Task to complete →
From the line that contains "3. **Interface Standardization**: 100%" to the final line below, both included, print each line exactly and skip the pictures.

════════════════════

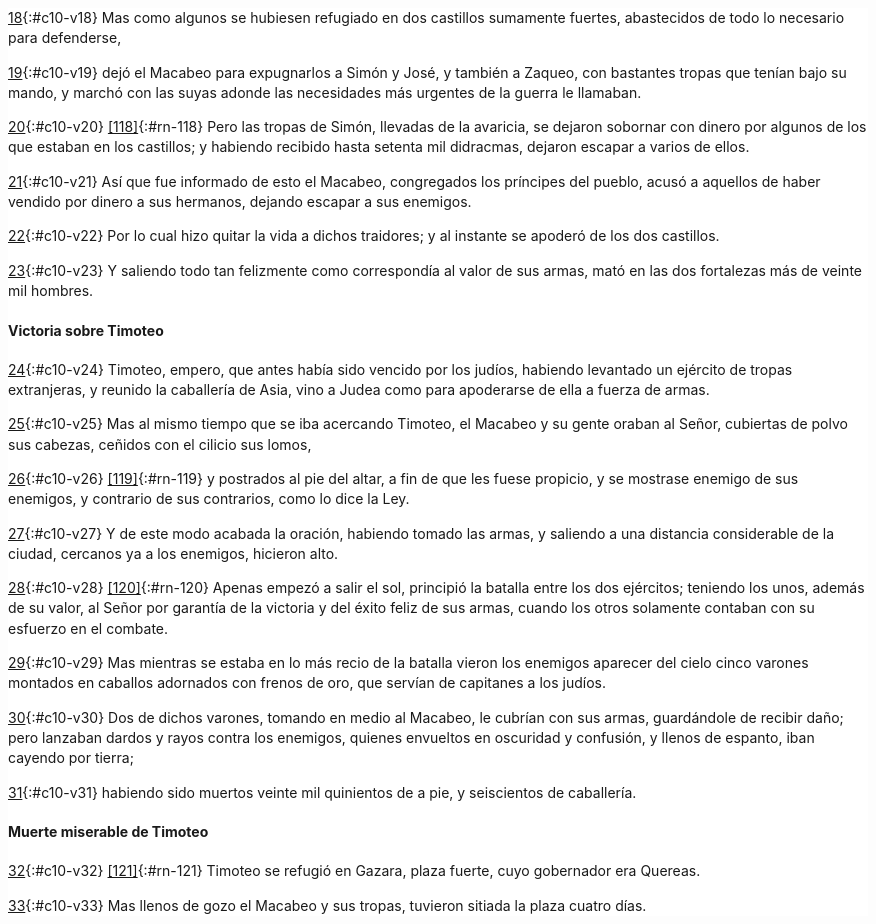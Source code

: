 [18](#c10-v18){:#c10-v18} Mas como algunos se hubiesen refugiado en dos castillos sumamente fuertes, abastecidos de todo lo necesario para defenderse,

[19](#c10-v19){:#c10-v19} dejó el Macabeo para expugnarlos a Simón y José, y también a Zaqueo, con bastantes tropas que tenían bajo su mando, y marchó con las suyas adonde las necesidades más urgentes de la guerra le llamaban.

[20](#c10-v20){:#c10-v20} [[118]](#n-118){:#rn-118} Pero las tropas de Simón, llevadas de la avaricia, se dejaron sobornar con dinero por algunos de los que estaban en los castillos; y habiendo recibido hasta setenta mil didracmas, dejaron escapar a varios de ellos.

[21](#c10-v21){:#c10-v21} Así que fue informado de esto el Macabeo, congregados los príncipes del pueblo, acusó a aquellos de haber vendido por dinero a sus hermanos, dejando escapar a sus enemigos.

[22](#c10-v22){:#c10-v22} Por lo cual hizo quitar la vida a dichos traidores; y al instante se apoderó de los dos castillos.

[23](#c10-v23){:#c10-v23} Y saliendo todo tan felizmente como correspondía al valor de sus armas, mató en las dos fortalezas más de veinte mil hombres.

#### Victoria sobre Timoteo

[24](#c10-v24){:#c10-v24} Timoteo, empero, que antes había sido vencido por los judíos, habiendo levantado un ejército de tropas extranjeras, y reunido la caballería de Asia, vino a Judea como para apoderarse de ella a fuerza de armas.

[25](#c10-v25){:#c10-v25} Mas al mismo tiempo que se iba acercando Timoteo, el Macabeo y su gente oraban al Señor, cubiertas de polvo sus cabezas, ceñidos con el cilicio sus lomos,

[26](#c10-v26){:#c10-v26} [[119]](#n-119){:#rn-119} y postrados al pie del altar, a fin de que les fuese propicio, y se mostrase enemigo de sus enemigos, y contrario de sus contrarios, como lo dice la Ley.

[27](#c10-v27){:#c10-v27} Y de este modo acabada la oración, habiendo tomado las armas, y saliendo a una distancia considerable de la ciudad, cercanos ya a los enemigos, hicieron alto.

[28](#c10-v28){:#c10-v28} [[120]](#n-120){:#rn-120} Apenas empezó a salir el sol, principió la batalla entre los dos ejércitos; teniendo los unos, además de su valor, al Señor por garantía de la victoria y del éxito feliz de sus armas, cuando los otros solamente contaban con su esfuerzo en el combate.

[29](#c10-v29){:#c10-v29} Mas mientras se estaba en lo más recio de la batalla vieron los enemigos aparecer del cielo cinco varones montados en caballos adornados con frenos de oro, que servían de capitanes a los judíos.

[30](#c10-v30){:#c10-v30} Dos de dichos varones, tomando en medio al Macabeo, le cubrían con sus armas, guardándole de recibir daño; pero lanzaban dardos y rayos contra los enemigos, quienes envueltos en oscuridad y confusión, y llenos de espanto, iban cayendo por tierra;

[31](#c10-v31){:#c10-v31} habiendo sido muertos veinte mil quinientos de a pie, y seiscientos de caballería.

#### Muerte miserable de Timoteo

[32](#c10-v32){:#c10-v32} [[121]](#n-121){:#rn-121} Timoteo se refugió en Gazara, plaza fuerte, cuyo gobernador era Quereas.

[33](#c10-v33){:#c10-v33} Mas llenos de gozo el Macabeo y sus tropas, tuvieron sitiada la plaza cuatro días.
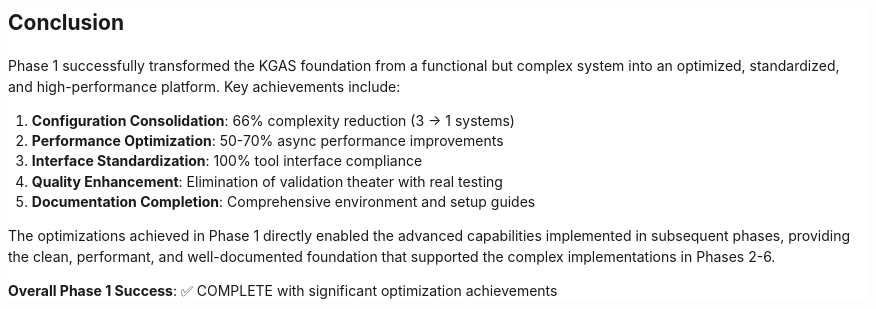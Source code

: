 ## Conclusion

Phase 1 successfully transformed the KGAS foundation from a functional but complex system into an optimized, standardized, and high-performance platform. Key achievements include:

1. **Configuration Consolidation**: 66% complexity reduction (3 → 1 systems)
2. **Performance Optimization**: 50-70% async performance improvements  
3. **Interface Standardization**: 100% tool interface compliance
4. **Quality Enhancement**: Elimination of validation theater with real testing
5. **Documentation Completion**: Comprehensive environment and setup guides

The optimizations achieved in Phase 1 directly enabled the advanced capabilities implemented in subsequent phases, providing the clean, performant, and well-documented foundation that supported the complex implementations in Phases 2-6.

**Overall Phase 1 Success**: ✅ COMPLETE with significant optimization achievements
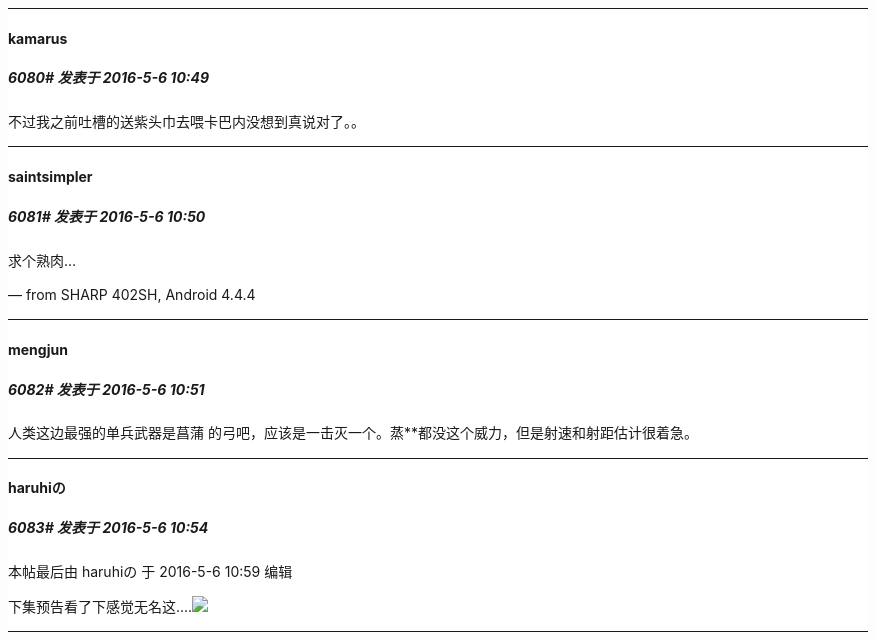 

-----

####  kamarus  
##### 6080#       发表于 2016-5-6 10:49




不过我之前吐槽的送紫头巾去喂卡巴内没想到真说对了。。







-----

####  saintsimpler  
##### 6081#       发表于 2016-5-6 10:50




求个熟肉…

— from SHARP 402SH, Android 4.4.4







-----

####  mengjun  
##### 6082#       发表于 2016-5-6 10:51




人类这边最强的单兵武器是菖蒲 的弓吧，应该是一击灭一个。蒸**都没这个威力，但是射速和射距估计很着急。







-----

####  haruhiの  
##### 6083#       发表于 2016-5-6 10:54



 本帖最后由 haruhiの 于 2016-5-6 10:59 编辑 

下集预告看了下感觉无名这....<img src="http://acg.pics/images/2016/05/06/6e5ff255b319ebc4ed92ce6d8526cffc1c1716ce78dd2.jpg" referrerpolicy="no-referrer">







-----

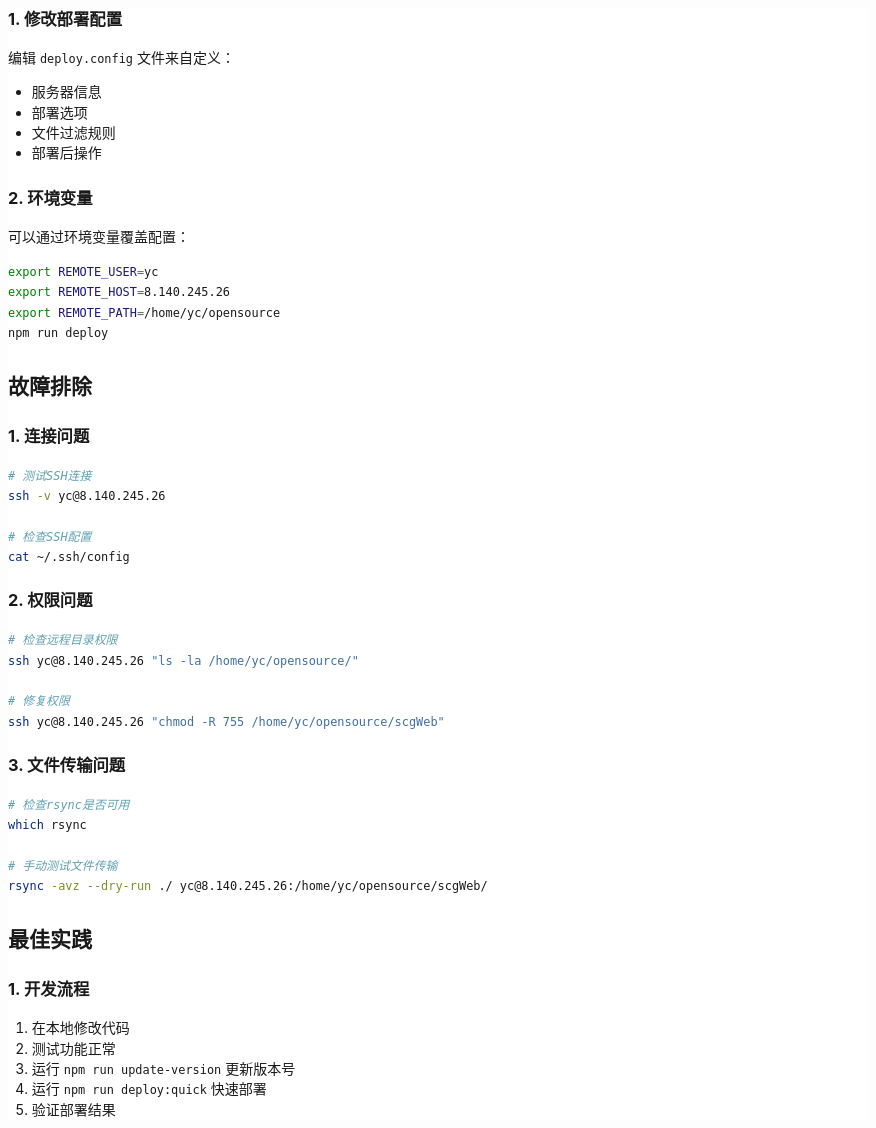 ### 1. 修改部署配置
编辑 `deploy.config` 文件来自定义：
- 服务器信息
- 部署选项
- 文件过滤规则
- 部署后操作

### 2. 环境变量
可以通过环境变量覆盖配置：
```bash
export REMOTE_USER=yc
export REMOTE_HOST=8.140.245.26
export REMOTE_PATH=/home/yc/opensource
npm run deploy
```

## 故障排除

### 1. 连接问题
```bash
# 测试SSH连接
ssh -v yc@8.140.245.26

# 检查SSH配置
cat ~/.ssh/config
```

### 2. 权限问题
```bash
# 检查远程目录权限
ssh yc@8.140.245.26 "ls -la /home/yc/opensource/"

# 修复权限
ssh yc@8.140.245.26 "chmod -R 755 /home/yc/opensource/scgWeb"
```

### 3. 文件传输问题
```bash
# 检查rsync是否可用
which rsync

# 手动测试文件传输
rsync -avz --dry-run ./ yc@8.140.245.26:/home/yc/opensource/scgWeb/
```

## 最佳实践

### 1. 开发流程
1. 在本地修改代码
2. 测试功能正常
3. 运行 `npm run update-version` 更新版本号
4. 运行 `npm run deploy:quick` 快速部署
5. 验证部署结果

════════════════════

Solution to this task →
3. **Interface Standardization**: 100% tool interface compliance
4. **Quality Enhancement**: Elimination of validation theater with real testing
5. **Documentation Completion**: Comprehensive environment and setup guides

The optimizations achieved in Phase 1 directly enabled the advanced capabilities implemented in subsequent phases, providing the clean, performant, and well-documented foundation that supported the complex implementations in Phases 2-6.

**Overall Phase 1 Success**: ✅ COMPLETE with significant optimization achievements

-----

####  kamarus  
##### 6080#       发表于 2016-5-6 10:49




不过我之前吐槽的送紫头巾去喂卡巴内没想到真说对了。。







-----

####  saintsimpler  
##### 6081#       发表于 2016-5-6 10:50




求个熟肉…

— from SHARP 402SH, Android 4.4.4







-----

####  mengjun  
##### 6082#       发表于 2016-5-6 10:51




人类这边最强的单兵武器是菖蒲 的弓吧，应该是一击灭一个。蒸**都没这个威力，但是射速和射距估计很着急。







-----

####  haruhiの  
##### 6083#       发表于 2016-5-6 10:54



 本帖最后由 haruhiの 于 2016-5-6 10:59 编辑 

下集预告看了下感觉无名这....<img src="http://acg.pics/images/2016/05/06/6e5ff255b319ebc4ed92ce6d8526cffc1c1716ce78dd2.jpg" referrerpolicy="no-referrer">







-----

 ### 1. 修改部署配置
编辑 `deploy.config` 文件来自定义：
- 服务器信息
- 部署选项
- 文件过滤规则
- 部署后操作

### 2. 环境变量
可以通过环境变量覆盖配置：
```bash
export REMOTE_USER=yc
export REMOTE_HOST=8.140.245.26
export REMOTE_PATH=/home/yc/opensource
npm run deploy
```

## 故障排除

### 1. 连接问题
```bash
# 测试SSH连接
ssh -v yc@8.140.245.26

# 检查SSH配置
cat ~/.ssh/config
```

### 2. 权限问题
```bash
# 检查远程目录权限
ssh yc@8.140.245.26 "ls -la /home/yc/opensource/"

# 修复权限
ssh yc@8.140.245.26 "chmod -R 755 /home/yc/opensource/scgWeb"
```

### 3. 文件传输问题
```bash
# 检查rsync是否可用
which rsync

# 手动测试文件传输
rsync -avz --dry-run ./ yc@8.140.245.26:/home/yc/opensource/scgWeb/
```

## 最佳实践

### 1. 开发流程
1. 在本地修改代码
2. 测试功能正常
3. 运行 `npm run update-version` 更新版本号
4. 运行 `npm run deploy:quick` 快速部署
5. 验证部署结果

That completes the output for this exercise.